Six things you must check BEFORE you upload your AI generated video to LipDub AI.
- Are your files supported?
- Lip Diversity
- Video Length
- Audio Length
- Number of faces visible in the video
- Understand the difference between Single-Actor Projects versus Multi-Actor Projects.
1. Are your files supported by LipDub AI?
If you have your own dub audio that you recorded or that you created using audio platforms such as Elevenlabs then make sure your audio files are supported by click on below:
If you want to create your own audio on Lipdub AI using text to speech you can! But it is only available for Single-Actor Projects. (click below)
2. Does your video show the actor talking?
No, my actor has a closed mouth for the entire video.
- Next Steps - Please regenerate your AI video but include in your prompt something similar to “make the actor talk” so their lips move naturally. (doesn’t matter if you use Kling or Runway or another video generation tool, the actor on screen should have their mouths moving to ensure good results)
- Why? - LipDub studies how the actor’s lips look like in each visme.
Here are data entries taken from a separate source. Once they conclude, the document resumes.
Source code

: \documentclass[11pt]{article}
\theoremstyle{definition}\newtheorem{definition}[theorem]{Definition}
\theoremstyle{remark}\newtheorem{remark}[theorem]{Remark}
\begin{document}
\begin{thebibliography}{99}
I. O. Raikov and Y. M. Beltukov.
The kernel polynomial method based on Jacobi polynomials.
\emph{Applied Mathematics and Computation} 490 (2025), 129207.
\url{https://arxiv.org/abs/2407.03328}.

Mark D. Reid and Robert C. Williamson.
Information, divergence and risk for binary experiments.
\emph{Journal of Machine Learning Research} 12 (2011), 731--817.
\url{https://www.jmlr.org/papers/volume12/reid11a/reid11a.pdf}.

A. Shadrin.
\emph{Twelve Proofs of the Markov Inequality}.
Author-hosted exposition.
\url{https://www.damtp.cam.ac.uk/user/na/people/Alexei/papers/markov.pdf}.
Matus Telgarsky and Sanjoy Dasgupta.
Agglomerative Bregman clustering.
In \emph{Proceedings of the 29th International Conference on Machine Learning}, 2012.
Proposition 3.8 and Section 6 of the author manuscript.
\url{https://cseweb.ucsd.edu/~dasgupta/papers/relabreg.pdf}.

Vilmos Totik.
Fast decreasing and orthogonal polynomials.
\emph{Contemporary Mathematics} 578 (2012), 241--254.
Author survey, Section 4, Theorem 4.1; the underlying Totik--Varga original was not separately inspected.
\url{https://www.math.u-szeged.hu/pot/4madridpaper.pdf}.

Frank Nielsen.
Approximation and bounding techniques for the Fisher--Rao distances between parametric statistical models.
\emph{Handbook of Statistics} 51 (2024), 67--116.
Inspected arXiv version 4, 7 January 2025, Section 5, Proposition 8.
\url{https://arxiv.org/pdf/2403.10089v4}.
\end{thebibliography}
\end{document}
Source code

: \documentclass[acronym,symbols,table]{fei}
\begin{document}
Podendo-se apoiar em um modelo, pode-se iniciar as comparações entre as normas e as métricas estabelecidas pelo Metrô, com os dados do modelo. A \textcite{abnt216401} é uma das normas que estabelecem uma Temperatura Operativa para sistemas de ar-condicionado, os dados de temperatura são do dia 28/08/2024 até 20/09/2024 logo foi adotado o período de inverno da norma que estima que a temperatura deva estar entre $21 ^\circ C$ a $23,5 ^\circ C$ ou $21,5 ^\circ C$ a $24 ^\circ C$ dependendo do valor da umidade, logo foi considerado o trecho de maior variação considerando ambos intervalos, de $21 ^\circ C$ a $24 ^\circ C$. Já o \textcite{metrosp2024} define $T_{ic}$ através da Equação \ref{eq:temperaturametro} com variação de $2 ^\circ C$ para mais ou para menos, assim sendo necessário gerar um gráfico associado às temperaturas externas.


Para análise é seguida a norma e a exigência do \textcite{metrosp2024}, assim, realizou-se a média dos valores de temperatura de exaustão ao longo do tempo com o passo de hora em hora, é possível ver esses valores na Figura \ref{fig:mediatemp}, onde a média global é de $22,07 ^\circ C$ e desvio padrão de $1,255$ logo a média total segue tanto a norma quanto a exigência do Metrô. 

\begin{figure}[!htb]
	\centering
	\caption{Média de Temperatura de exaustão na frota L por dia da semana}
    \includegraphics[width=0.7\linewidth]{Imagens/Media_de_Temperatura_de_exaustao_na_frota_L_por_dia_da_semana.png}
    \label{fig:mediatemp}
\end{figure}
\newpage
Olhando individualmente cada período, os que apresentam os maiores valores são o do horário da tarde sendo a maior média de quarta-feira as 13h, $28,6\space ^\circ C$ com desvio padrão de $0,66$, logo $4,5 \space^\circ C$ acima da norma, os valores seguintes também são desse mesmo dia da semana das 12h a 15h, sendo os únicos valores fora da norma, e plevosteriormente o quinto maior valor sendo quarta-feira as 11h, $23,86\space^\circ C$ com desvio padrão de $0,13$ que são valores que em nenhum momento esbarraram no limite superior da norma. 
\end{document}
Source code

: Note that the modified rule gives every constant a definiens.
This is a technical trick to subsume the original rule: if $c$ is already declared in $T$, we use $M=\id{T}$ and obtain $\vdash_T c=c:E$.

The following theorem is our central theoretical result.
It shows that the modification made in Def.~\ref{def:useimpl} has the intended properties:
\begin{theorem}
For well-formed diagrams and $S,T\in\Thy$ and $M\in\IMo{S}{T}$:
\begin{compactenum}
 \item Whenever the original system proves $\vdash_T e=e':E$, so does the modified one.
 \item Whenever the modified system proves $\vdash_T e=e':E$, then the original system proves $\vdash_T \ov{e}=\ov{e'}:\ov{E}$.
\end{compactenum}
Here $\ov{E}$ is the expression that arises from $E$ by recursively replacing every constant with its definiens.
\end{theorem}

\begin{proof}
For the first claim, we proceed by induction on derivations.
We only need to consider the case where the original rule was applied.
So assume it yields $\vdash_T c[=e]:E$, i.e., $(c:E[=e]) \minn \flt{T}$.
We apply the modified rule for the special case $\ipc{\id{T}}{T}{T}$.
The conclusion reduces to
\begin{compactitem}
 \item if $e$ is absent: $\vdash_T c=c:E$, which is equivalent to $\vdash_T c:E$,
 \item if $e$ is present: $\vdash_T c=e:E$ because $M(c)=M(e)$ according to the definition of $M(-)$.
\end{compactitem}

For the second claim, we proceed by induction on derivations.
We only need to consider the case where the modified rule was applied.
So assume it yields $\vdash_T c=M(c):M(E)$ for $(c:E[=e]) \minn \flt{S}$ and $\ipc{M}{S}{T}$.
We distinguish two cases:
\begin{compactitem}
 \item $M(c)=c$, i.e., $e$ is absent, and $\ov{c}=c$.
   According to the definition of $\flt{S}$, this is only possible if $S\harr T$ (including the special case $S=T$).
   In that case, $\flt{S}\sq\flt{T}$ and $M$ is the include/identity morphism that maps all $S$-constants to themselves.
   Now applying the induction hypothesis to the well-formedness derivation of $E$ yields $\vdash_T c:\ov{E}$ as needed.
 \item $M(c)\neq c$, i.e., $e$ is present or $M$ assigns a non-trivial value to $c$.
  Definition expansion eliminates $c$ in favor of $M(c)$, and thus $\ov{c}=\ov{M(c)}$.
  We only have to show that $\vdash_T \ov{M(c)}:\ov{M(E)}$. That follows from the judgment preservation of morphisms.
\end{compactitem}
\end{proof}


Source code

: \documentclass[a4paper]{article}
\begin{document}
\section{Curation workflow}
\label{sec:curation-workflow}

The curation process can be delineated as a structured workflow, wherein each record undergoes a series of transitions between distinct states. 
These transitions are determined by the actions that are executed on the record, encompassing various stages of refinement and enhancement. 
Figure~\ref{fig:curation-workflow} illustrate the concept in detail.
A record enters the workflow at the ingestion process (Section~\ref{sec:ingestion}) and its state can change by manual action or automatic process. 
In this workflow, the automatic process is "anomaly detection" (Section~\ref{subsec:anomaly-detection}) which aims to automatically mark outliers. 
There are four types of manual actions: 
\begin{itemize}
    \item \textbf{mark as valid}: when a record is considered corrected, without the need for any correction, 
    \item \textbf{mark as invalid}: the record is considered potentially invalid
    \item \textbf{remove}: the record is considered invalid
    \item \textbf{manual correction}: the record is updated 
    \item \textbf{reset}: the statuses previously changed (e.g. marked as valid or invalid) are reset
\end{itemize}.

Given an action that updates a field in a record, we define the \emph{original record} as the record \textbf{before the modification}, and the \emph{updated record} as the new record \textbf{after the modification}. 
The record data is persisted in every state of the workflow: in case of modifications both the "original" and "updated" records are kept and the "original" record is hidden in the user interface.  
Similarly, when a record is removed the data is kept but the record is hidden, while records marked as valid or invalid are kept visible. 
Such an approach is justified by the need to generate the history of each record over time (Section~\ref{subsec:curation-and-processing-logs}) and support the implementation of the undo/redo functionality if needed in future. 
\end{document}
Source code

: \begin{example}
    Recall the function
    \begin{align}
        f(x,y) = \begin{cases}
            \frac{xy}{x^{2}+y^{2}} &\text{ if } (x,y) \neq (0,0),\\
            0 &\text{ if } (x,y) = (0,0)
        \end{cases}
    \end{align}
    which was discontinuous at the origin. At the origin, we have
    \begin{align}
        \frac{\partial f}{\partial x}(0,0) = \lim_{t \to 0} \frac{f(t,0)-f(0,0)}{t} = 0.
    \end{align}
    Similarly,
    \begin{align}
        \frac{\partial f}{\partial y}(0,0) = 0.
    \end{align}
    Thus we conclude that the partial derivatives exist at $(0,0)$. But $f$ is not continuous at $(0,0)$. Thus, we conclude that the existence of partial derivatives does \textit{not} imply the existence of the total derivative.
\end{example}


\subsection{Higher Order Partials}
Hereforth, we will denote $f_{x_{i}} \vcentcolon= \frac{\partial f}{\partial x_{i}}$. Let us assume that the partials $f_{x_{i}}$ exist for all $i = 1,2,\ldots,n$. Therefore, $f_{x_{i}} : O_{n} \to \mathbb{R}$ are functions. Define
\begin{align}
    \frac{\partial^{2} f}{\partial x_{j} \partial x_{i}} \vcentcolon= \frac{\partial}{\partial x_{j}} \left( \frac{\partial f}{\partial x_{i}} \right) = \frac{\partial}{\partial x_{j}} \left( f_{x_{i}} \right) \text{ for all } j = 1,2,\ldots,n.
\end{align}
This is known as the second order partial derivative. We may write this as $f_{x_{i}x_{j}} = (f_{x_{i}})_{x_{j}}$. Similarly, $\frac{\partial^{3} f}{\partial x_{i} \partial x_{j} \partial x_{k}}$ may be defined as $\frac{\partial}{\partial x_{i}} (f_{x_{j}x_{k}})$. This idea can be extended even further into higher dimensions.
LipDub AI then creates a finetuned model for said actor. This finetuning process allows LipDub to create seamless and world-class quality. If the video only shows the actor with a closed mouth then the result will be poor articulation. (see below)
This user uploaded a video with this actor not moving their lips. The result turned out poor since the original video did not have the actor moving their lips.
Yes my actor on screen is moving their mouth
- Next Steps: Please continue reading.
3. Is your video at least 30 seconds long?
No, my video is only 5 seconds long.
- Next Steps: please loop the video so it is at least 30 seconds long.
- Why? - LipDub performs better when there is at least 30 seconds to 1min of footage of the actor moving their mouths and making different vismes. Since you have a AI generated video and most results are limited to 10 seconds long, one workaround is to loop the video to extend it.
- There are diminishing returns when finetuning the AI model so after 5min+ of data, no need to provide any more than 5min.
Yes, my video is at least 30 seconds long.
- Next Steps: Please continue reading.
4. Is your audio that you’d like to use for lipsync longer than your video?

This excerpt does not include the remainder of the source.